I discovered that I need more exercises in PHP

Regards ..

----------


## idrees07

i need all short question for an interview and genteral information of PHP so please send me the link where i can download all the complete tesst with answers ok '
thanks

----------


## idrees07

*i need all short question for an interview and genteral information of PHP so please send me the link where i can download all the complete tesst with answers ok '
thanks*

----------


## iprashant

all the tests are good

----------


## dollybird

hi lokesh,i found this one helpful ,do u have any tests for ajax????it would help me a lot...
Thanks in advance.
Regards,
Dolly

----------


## aa_revathy

Thanks a lot...

----------


## ripperljclym

Hi there ,, could you get some test materials for AJAX..

----------


## lcoffin

Just took the PHP quiz and a few comments:

90% of the questions seemed to be *very* domain specific -- i.e. one question about writing DLLs or other Windows things... several questions about sockets (who the heck uses sockets anymore when file_get_contents will fetch URLs, or use curl or any of a dozen other ways to communicate with remote machines)... If these tests are supposed to accurately measure someone's skill level (i.e. basic... advanced...) around PHP itself, then the quiz as implemented isn't going to to a very good job. If the test is supposed to separate the *extremely* advanced from the *just* advanced, then having 90% of the questions be like this makes sense. If these are really supposed to measure skill level, then you should give the user a mix of basic, intermediate, and advanced questions that way *everyone* is being graded based on the same level of questions (i.e. a fairly advanced person might fail if they are given 30 *highly advanced* questions, where another person of lesser skill level would pass if they are given 30 *basic* questions)

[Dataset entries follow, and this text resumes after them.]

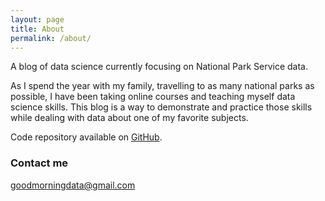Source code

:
 ```yaml
---
layout: page
title: About
permalink: /about/
---
```


A blog of data science currently focusing on National Park Service data.

As I spend the year with my family, travelling to as many national parks as possible, I have been taking online courses and teaching myself data science skills. This blog is a way to demonstrate and practice those skills while dealing with data about one of my favorite subjects.

Code repository available on [GitHub](https://github.com/goodmorningdata).

### Contact me

[goodmorningdata@gmail.com](mailto:goodmorningdata@gmail.com)
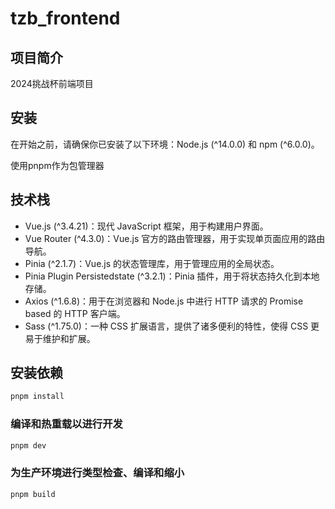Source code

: 
# tzb_frontend

## 项目简介

2024挑战杯前端项目

## 安装

在开始之前，请确保你已安装了以下环境：Node.js (^14.0.0) 和 npm (^6.0.0)。

使用pnpm作为包管理器

## 技术栈
- Vue.js (^3.4.21)：现代 JavaScript 框架，用于构建用户界面。
- Vue Router (^4.3.0)：Vue.js 官方的路由管理器，用于实现单页面应用的路由导航。
- Pinia (^2.1.7)：Vue.js 的状态管理库，用于管理应用的全局状态。
- Pinia Plugin Persistedstate (^3.2.1)：Pinia 插件，用于将状态持久化到本地存储。
- Axios (^1.6.8)：用于在浏览器和 Node.js 中进行 HTTP 请求的 Promise based 的 HTTP 客户端。
- Sass (^1.75.0)：一种 CSS 扩展语言，提供了诸多便利的特性，使得 CSS 更易于维护和扩展。

## 安装依赖

```sh
pnpm install
```

### 编译和热重载以进行开发

```sh
pnpm dev
```

### 为生产环境进行类型检查、编译和缩小

```sh
pnpm build
```
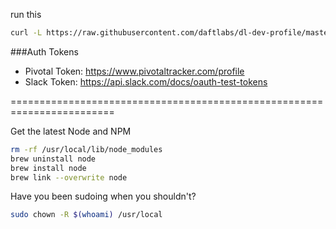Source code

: run this

```bash
curl -L https://raw.githubusercontent.com/daftlabs/dl-dev-profile/master/install.sh | bash
```

###Auth Tokens
- Pivotal Token: https://www.pivotaltracker.com/profile
- Slack Token: https://api.slack.com/docs/oauth-test-tokens

========================================================================

Get the latest Node and NPM
```bash
rm -rf /usr/local/lib/node_modules
brew uninstall node
brew install node
brew link --overwrite node
```

Have you been sudoing when you shouldn't?
```bash
sudo chown -R $(whoami) /usr/local
```
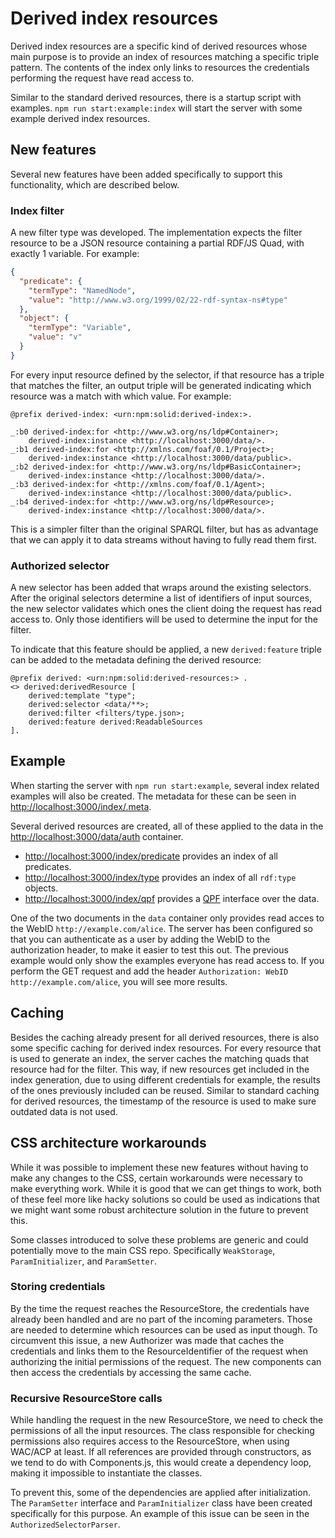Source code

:# Derived index resources

Derived index resources are a specific kind of derived resources whose main purpose is
to provide an index of resources matching a specific triple pattern.
The contents of the index only links to resources the credentials performing the request have read access to.

Similar to the standard derived resources, there is a startup script with examples.
`npm run start:example:index` will start the server with some example derived index resources.

## New features

Several new features have been added specifically to support this functionality,
which are described below.

### Index filter

A new filter type was developed.
The implementation expects the filter resource to be a JSON resource containing a partial RDF/JS Quad,
with exactly 1 variable.
For example:
```json
{
  "predicate": {
    "termType": "NamedNode",
    "value": "http://www.w3.org/1999/02/22-rdf-syntax-ns#type"
  },
  "object": {
    "termType": "Variable",
    "value": "v"
  }
}
```
For every input resource defined by the selector,
if that resource has a triple that matches the filter,
an output triple will be generated indicating which resource was a match with which value.
For example:

```turtle
@prefix derived-index: <urn:npm:solid:derived-index:>.

_:b0 derived-index:for <http://www.w3.org/ns/ldp#Container>;
    derived-index:instance <http://localhost:3000/data/>.
_:b1 derived-index:for <http://xmlns.com/foaf/0.1/Project>;
    derived-index:instance <http://localhost:3000/data/public>.
_:b2 derived-index:for <http://www.w3.org/ns/ldp#BasicContainer>;
    derived-index:instance <http://localhost:3000/data/>.
_:b3 derived-index:for <http://xmlns.com/foaf/0.1/Agent>;
    derived-index:instance <http://localhost:3000/data/public>.
_:b4 derived-index:for <http://www.w3.org/ns/ldp#Resource>;
    derived-index:instance <http://localhost:3000/data/>.
```

This is a simpler filter than the original SPARQL filter,
but has as advantage that we can apply it to data streams without having to fully read them first.

### Authorized selector

A new selector has been added that wraps around the existing selectors.
After the original selectors determine a list of identifiers of input sources,
the new selector validates which ones the client doing the request has read access to.
Only those identifiers will be used to determine the input for the filter.

To indicate that this feature should be applied,
a new `derived:feature` triple can be added to the metadata defining the derived resource:

```turtle
@prefix derived: <urn:npm:solid:derived-resources:> .
<> derived:derivedResource [
    derived:template "type";
    derived:selector <data/**>;
    derived:filter <filters/type.json>;
    derived:feature derived:ReadableSources
].
```

## Example

When starting the server with `npm run start:example`,
several index related examples will also be created.
The metadata for these can be seen in <http://localhost:3000/index/.meta>.

Several derived resources are created,
all of these applied to the data in the <http://localhost:3000/data/auth> container.

* <http://localhost:3000/index/predicate> provides an index of all predicates.
* <http://localhost:3000/index/type> provides an index of all `rdf:type` objects.
* <http://localhost:3000/index/qpf> provides a [QPF](filters.md#quad-pattern-fragments) interface over the data.

One of the two documents in the `data` container only provides read acces to the WebID `http://example.com/alice`.
The server has been configured so that you can authenticate as a user by adding the WebID to the authorization header,
to make it easier to test this out.
The previous example would only show the examples everyone has read access to.
If you perform the GET request and add the header `Authorization: WebID http://example.com/alice`,
you will see more results.

## Caching

Besides the caching already present for all derived resources,
there is also some specific caching for derived index resources.
For every resource that is used to generate an index,
the server caches the matching quads that resource had for the filter.
This way, if new resources get included in the index generation,
due to using different credentials for example,
the results of the ones previously included can be reused.
Similar to standard caching for derived resources,
the timestamp of the resource is used to make sure outdated data is not used.

## CSS architecture workarounds

While it was possible to implement these new features without having to make any changes to the CSS,
certain workarounds were necessary to make everything work.
While it is good that we can get things to work,
both of these feel more like hacky solutions
so could be used as indications that we might want some robust architecture solution in the future to prevent this.

Some classes introduced to solve these problems are generic and could potentially move to the main CSS repo.
Specifically `WeakStorage`, `ParamInitializer`, and `ParamSetter`.

### Storing credentials

By the time the request reaches the ResourceStore,
the credentials have already been handled and are no part of the incoming parameters.
Those are needed to determine which resources can be used as input though.
To circumvent this issue,
a new Authorizer was made that caches the credentials and links them to the ResourceIdentifier of the request
when authorizing the initial permissions of the request.
The new components can then access the credentials by accessing the same cache.

### Recursive ResourceStore calls

While handling the request in the new ResourceStore,
we need to check the permissions of all the input resources.
The class responsible for checking permissions also requires access to the ResourceStore,
when using WAC/ACP at least.
If all references are provided through constructors,
as we tend to do with Components.js,
this would create a dependency loop,
making it impossible to instantiate the classes.

To prevent this,
some of the dependencies are applied after initialization.
The `ParamSetter` interface and `ParamInitializer` class have been created specifically for this purpose.
An example of this issue can be seen in the `AuthorizedSelectorParser`.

A number of the questions are very poorly written and hence unclear... "If the following line is added in the section of PHP page  What happens? before the page refreshes."   .... Huh?  That was the worst of the questions I got, but a large number of them could use some basic editing to include the correct "an"s or "s" at the end of the word ("Which of the following denotes an optional field" not "Which of the following denote optional field" Even better... that question should probably be rewritten altogether... see below.). This might seem minor, but even minor incorrect grammar just adds to the confusion. Not that the questions are bad, they just need editing with readability and comprehension in mind.


Double-negatives:

Which of the following is NOT a PHP math function?
             decoct()
             decbin()
             Both A) and B)
             None of the Above

*both* _are_ functions. The correct answer is D "None of the above"... "None of the above are *NOT* PHP functions."... Surely that ain't not right? Isn't not another answer the correct one? No.   (hopefully none of my last sentences made sense to you without some serious thinking... double negatives just aren't user friendly. Just ask the question *without* the double negative:

Which of the following is a PHP math function?
             decoct()
             decbin()
             Both A) and B)
             None of the Above

There... *both* _are_ PHP functions. Answer C ... "Both A) and B) *are* PHP functions).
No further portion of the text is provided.